REQUIRED WORK:
Take the line containing "Here reflection, the" and every line after it in the data below, and print them exactly as given, with nothing else.

EXERCISE MATERIALS:

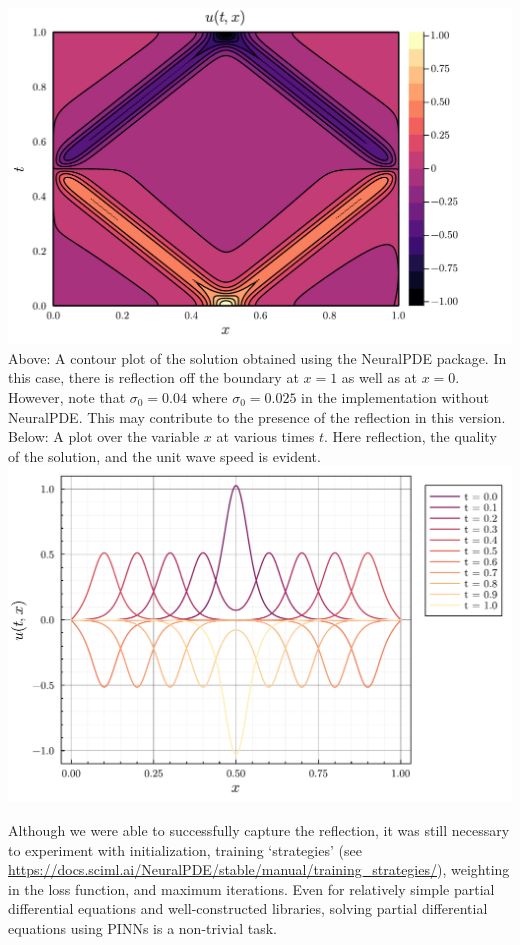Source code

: \documentclass[11pt]{article}
\newcommand{\1}{\mathbf 1}
\begin{document}
\begin{center}
	\includegraphics[width=0.9\linewidth]{fig/nice-wave-NeuralPDE.pdf}
	\\
		Above: A contour plot of the solution obtained using the NeuralPDE package.
		In this case, there is reflection off the boundary at $x = 1$ as well as at $x = 0$.
		However, note that $\sigma_0 = 0.04$ where $\sigma_0 = 0.025$ in the implementation without NeuralPDE.
		This may contribute to the presence of the reflection in this version.
		Below: A plot over the variable $x$ at various times $t$.
		Here reflection, the quality of the solution, and the unit wave speed is evident.
	\\
	\includegraphics[width=0.9\linewidth]{fig/nice-wave-NeuralPDE-per-t.pdf}
\end{center}
Although we were able to successfully capture the reflection, it was still necessary to experiment with initialization, training `strategies' (see \url{https://docs.sciml.ai/NeuralPDE/stable/manual/training_strategies/}), weighting in the loss function, and maximum iterations.
Even for relatively simple partial differential equations and well-constructed libraries, solving partial differential equations using PINNs is a non-trivial task.
\end{document}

TASK RESPONSE:
		Here reflection, the quality of the solution, and the unit wave speed is evident.
	\\
	\includegraphics[width=0.9\linewidth]{fig/nice-wave-NeuralPDE-per-t.pdf}
\end{center}
Although we were able to successfully capture the reflection, it was still necessary to experiment with initialization, training `strategies' (see \url{https://docs.sciml.ai/NeuralPDE/stable/manual/training_strategies/}), weighting in the loss function, and maximum iterations.
Even for relatively simple partial differential equations and well-constructed libraries, solving partial differential equations using PINNs is a non-trivial task.
\end{document}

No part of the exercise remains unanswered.